╔══

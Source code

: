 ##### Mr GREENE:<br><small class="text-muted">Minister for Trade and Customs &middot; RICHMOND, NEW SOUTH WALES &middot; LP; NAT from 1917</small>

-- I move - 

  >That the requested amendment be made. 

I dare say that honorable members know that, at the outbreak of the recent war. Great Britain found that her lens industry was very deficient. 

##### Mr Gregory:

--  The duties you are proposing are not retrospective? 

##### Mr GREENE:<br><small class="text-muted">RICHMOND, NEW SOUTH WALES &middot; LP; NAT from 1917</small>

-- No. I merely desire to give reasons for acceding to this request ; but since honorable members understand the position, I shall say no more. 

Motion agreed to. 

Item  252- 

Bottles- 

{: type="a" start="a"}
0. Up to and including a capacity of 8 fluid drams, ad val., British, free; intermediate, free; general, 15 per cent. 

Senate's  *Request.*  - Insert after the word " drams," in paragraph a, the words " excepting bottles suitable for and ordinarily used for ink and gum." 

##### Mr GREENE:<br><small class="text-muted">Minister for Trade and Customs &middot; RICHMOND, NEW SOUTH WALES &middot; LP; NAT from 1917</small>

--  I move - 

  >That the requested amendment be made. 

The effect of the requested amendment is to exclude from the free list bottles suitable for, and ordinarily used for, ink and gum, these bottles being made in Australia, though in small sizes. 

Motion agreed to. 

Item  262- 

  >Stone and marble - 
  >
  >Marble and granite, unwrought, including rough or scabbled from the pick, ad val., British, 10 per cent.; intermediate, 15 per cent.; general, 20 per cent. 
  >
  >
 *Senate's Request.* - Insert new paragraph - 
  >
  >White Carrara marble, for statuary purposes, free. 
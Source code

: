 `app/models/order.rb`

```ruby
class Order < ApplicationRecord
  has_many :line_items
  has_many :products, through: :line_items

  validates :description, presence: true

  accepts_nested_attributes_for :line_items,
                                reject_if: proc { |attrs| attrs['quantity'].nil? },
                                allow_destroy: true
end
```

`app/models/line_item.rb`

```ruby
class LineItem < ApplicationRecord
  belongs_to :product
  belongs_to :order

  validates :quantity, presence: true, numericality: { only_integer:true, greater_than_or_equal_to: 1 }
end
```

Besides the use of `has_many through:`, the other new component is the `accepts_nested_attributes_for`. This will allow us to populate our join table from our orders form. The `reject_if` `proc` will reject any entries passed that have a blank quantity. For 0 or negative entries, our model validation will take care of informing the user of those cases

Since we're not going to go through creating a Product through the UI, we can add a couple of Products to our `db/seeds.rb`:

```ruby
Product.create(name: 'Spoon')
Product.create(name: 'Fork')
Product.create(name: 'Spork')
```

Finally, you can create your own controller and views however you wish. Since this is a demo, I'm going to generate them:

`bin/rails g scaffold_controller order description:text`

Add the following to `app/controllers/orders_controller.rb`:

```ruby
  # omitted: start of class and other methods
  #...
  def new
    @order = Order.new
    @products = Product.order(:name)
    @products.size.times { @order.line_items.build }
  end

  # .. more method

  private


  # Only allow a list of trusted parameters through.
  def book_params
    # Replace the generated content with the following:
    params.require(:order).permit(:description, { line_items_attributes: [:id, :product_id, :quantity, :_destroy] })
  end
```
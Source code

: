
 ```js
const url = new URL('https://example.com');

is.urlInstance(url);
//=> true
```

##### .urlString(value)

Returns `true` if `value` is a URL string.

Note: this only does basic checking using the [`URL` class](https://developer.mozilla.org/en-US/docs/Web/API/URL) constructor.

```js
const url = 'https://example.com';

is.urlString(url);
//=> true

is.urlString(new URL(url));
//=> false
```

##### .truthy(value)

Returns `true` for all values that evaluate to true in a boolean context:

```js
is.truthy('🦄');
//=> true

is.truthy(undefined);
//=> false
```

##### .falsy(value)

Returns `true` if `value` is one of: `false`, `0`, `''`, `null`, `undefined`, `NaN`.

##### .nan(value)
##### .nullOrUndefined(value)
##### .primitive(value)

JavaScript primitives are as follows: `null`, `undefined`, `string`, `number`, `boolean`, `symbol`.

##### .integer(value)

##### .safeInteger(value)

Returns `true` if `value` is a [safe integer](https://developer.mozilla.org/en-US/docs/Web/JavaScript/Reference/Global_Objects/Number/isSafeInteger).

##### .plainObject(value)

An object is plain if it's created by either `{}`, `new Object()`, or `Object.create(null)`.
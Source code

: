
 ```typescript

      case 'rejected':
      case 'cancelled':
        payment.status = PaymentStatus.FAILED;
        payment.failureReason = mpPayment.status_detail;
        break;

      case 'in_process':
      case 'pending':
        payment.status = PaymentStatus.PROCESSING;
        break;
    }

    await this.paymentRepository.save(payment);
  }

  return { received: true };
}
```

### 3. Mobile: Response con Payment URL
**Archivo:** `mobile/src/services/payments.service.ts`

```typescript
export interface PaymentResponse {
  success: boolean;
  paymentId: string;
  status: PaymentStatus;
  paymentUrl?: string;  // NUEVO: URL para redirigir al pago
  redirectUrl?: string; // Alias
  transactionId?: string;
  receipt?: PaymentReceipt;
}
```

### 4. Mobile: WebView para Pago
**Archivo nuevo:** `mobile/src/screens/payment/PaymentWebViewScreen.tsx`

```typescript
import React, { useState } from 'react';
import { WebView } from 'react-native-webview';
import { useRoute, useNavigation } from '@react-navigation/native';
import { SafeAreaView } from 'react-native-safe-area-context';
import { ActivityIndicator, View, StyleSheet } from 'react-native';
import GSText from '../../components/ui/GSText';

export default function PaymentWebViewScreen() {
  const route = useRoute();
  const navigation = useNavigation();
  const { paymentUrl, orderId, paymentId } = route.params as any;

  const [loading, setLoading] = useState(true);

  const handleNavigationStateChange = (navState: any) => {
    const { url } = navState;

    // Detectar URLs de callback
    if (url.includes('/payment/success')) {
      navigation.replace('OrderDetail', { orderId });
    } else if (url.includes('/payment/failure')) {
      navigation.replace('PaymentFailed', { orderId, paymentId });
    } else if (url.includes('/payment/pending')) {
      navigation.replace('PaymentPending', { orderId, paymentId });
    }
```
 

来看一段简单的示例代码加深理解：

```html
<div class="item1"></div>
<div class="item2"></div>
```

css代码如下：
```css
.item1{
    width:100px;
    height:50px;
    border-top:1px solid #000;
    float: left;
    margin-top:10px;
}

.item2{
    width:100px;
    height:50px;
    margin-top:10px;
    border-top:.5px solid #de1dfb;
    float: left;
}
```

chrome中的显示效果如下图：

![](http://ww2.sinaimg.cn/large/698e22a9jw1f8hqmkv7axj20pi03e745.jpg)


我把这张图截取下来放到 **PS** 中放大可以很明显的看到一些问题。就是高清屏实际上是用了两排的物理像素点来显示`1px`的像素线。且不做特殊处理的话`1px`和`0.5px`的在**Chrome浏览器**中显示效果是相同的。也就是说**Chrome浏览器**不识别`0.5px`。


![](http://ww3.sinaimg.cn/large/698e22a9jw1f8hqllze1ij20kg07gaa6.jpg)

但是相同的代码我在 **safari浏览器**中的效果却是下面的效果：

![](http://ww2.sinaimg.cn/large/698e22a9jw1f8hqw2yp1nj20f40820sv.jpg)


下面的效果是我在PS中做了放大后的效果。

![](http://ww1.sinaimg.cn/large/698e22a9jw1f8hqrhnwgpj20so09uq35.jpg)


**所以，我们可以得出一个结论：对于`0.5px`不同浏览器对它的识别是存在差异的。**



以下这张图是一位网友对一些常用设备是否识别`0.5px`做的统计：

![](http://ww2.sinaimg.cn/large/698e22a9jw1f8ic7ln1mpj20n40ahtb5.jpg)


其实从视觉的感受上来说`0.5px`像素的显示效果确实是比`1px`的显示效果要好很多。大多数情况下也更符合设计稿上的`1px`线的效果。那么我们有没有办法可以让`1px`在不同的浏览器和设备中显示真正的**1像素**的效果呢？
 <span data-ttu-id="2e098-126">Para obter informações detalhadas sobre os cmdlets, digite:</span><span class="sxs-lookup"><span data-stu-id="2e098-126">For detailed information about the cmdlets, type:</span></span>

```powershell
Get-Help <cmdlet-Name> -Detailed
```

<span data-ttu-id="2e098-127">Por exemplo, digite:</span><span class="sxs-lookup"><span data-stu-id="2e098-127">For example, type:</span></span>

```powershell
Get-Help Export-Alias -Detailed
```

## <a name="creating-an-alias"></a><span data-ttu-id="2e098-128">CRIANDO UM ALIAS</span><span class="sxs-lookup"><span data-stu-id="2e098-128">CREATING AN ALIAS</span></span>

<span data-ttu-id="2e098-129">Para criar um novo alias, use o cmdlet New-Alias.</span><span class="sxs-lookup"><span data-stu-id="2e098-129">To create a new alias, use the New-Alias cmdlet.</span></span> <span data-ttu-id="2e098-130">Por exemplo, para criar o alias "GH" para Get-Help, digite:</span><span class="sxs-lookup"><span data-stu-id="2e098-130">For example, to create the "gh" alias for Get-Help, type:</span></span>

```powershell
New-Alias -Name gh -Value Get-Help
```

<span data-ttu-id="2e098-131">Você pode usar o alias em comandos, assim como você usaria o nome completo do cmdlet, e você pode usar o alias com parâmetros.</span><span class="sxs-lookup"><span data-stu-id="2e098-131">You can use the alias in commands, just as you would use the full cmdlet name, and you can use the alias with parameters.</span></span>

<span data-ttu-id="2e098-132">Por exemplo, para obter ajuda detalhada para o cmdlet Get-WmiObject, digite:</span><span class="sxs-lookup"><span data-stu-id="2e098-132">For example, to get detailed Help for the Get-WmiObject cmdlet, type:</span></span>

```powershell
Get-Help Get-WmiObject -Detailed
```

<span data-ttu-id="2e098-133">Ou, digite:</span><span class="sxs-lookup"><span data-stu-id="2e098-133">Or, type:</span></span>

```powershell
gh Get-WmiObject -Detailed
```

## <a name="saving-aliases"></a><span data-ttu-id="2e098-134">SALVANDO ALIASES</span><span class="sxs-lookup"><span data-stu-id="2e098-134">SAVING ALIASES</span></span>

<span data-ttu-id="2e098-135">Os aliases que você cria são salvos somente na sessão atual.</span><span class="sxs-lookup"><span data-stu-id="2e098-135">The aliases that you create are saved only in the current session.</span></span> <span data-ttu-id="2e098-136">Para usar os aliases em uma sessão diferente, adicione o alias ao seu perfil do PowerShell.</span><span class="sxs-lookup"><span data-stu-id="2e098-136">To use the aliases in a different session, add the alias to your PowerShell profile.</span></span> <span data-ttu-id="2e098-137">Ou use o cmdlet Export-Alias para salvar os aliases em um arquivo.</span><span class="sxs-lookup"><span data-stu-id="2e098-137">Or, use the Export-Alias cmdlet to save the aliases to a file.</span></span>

╚══

▸ **What needs to be done**
All lines in the data that contain the word "example" should be copied.

▸ **Output of the exercise**
const url = new URL('https://example.com');
const url = 'https://example.com';
<span data-ttu-id="2e098-127">Por exemplo, digite:</span><span class="sxs-lookup"><span data-stu-id="2e098-127">For example, type:</span></span>
<span data-ttu-id="2e098-129">Para criar um novo alias, use o cmdlet New-Alias.</span><span class="sxs-lookup"><span data-stu-id="2e098-129">To create a new alias, use the New-Alias cmdlet.</span></span> <span data-ttu-id="2e098-130">Por exemplo, para criar o alias "GH" para Get-Help, digite:</span><span class="sxs-lookup"><span data-stu-id="2e098-130">For example, to create the "gh" alias for Get-Help, type:</span></span>
<span data-ttu-id="2e098-132">Por exemplo, para obter ajuda detalhada para o cmdlet Get-WmiObject, digite:</span><span class="sxs-lookup"><span data-stu-id="2e098-132">For example, to get detailed Help for the Get-WmiObject cmdlet, type:</span></span>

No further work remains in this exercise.